Slieve na Calliagh


Slieve na Calliagh is a range of hills and archaeological site near Oldcastle, County Meath, Ireland. The summit is, the highest point in the county, and an important site for megalithic tombs.

Naming

The hills are named after the Cailleach, the divine hag of Irish mythology. Legend has it that the monuments were created when a giant hag, striding across the land, dropped her cargo of large stones from her apron.

Geography

Slieve na Calliagh includes the hills of Carnbane West, Carrickbrack, Carnbane East, and Patrickstown Hill.

Archeology

On various hilltops are megalithic tombs dating back to the 4th millennium BC. These tombs are also known as the Slieve na Calliagh, These tombs were described by the archaeologist E.A. Conwell in 1864 when he presented a paper to the Royal Irish Academy. Conwel's surveys and investigations were followed by those of Rotherham in 1895, and George Coffey at the start of the 20th century. The cairns are likely predate the ones at Brú na Bóinne and much of their art anticipates similar forms used later at sites in the valley of the Boyne.

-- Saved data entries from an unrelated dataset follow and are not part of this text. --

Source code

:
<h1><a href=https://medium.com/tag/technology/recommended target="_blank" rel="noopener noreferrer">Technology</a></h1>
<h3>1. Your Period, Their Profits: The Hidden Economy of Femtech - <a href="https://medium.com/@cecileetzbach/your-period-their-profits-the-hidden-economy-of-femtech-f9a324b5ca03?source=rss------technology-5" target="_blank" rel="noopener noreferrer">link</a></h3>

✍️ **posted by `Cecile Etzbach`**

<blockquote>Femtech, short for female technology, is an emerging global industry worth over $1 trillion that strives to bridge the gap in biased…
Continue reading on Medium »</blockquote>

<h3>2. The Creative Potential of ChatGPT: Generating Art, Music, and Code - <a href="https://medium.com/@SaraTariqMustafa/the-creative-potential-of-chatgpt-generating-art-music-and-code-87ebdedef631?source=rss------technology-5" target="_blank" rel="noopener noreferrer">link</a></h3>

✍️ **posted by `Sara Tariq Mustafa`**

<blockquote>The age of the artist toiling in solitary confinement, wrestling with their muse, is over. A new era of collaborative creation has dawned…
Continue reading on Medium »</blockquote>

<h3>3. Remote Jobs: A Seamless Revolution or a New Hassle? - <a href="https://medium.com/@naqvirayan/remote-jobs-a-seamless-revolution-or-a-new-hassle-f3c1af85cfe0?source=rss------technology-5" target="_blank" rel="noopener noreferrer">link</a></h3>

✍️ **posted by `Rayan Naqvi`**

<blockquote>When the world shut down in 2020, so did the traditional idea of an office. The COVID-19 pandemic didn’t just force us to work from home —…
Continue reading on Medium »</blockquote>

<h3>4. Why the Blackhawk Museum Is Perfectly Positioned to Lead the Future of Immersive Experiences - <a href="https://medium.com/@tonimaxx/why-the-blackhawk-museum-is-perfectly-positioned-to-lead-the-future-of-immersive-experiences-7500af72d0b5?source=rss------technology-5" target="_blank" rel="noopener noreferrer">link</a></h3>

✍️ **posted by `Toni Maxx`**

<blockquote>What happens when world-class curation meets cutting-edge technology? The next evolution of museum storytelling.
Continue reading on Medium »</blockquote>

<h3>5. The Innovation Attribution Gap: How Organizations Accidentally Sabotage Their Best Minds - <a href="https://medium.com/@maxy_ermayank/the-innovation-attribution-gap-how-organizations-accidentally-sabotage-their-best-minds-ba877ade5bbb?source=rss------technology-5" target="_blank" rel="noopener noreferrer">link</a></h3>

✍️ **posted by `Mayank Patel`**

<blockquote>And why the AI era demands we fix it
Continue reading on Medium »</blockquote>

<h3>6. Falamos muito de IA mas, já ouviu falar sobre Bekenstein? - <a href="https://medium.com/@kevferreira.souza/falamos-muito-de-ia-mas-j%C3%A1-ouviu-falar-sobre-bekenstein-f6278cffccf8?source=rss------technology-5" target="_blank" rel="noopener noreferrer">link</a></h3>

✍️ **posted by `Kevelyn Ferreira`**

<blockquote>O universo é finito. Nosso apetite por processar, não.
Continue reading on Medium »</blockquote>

The cairns are passage graves which date from around 3,000 B.C.E and research on human remains found in association with similar monuments elsewhere in Ireland suggests that the builders were the descendants of people who settled in Ireland from modern Brittany around 4,200 B.C.E.. The two main cairns on the site are tumuli known as Cairn L and Cairn T, Cairn T is also called Tomb of the Ollamh Fodhla or the Hag's Cairn, and so far more than 30 existing archaeological sites have been identified and there may once have been between fifty and one hundred mounds in the area. Within Cairn T is a carved stone, called the Equinox Stone, which is illuminated by the sun at the dawn of the Spring equinox, above this stone is a decorated ceiling stone which is also illuminated by the sun during the sunrise at the Spring equinox.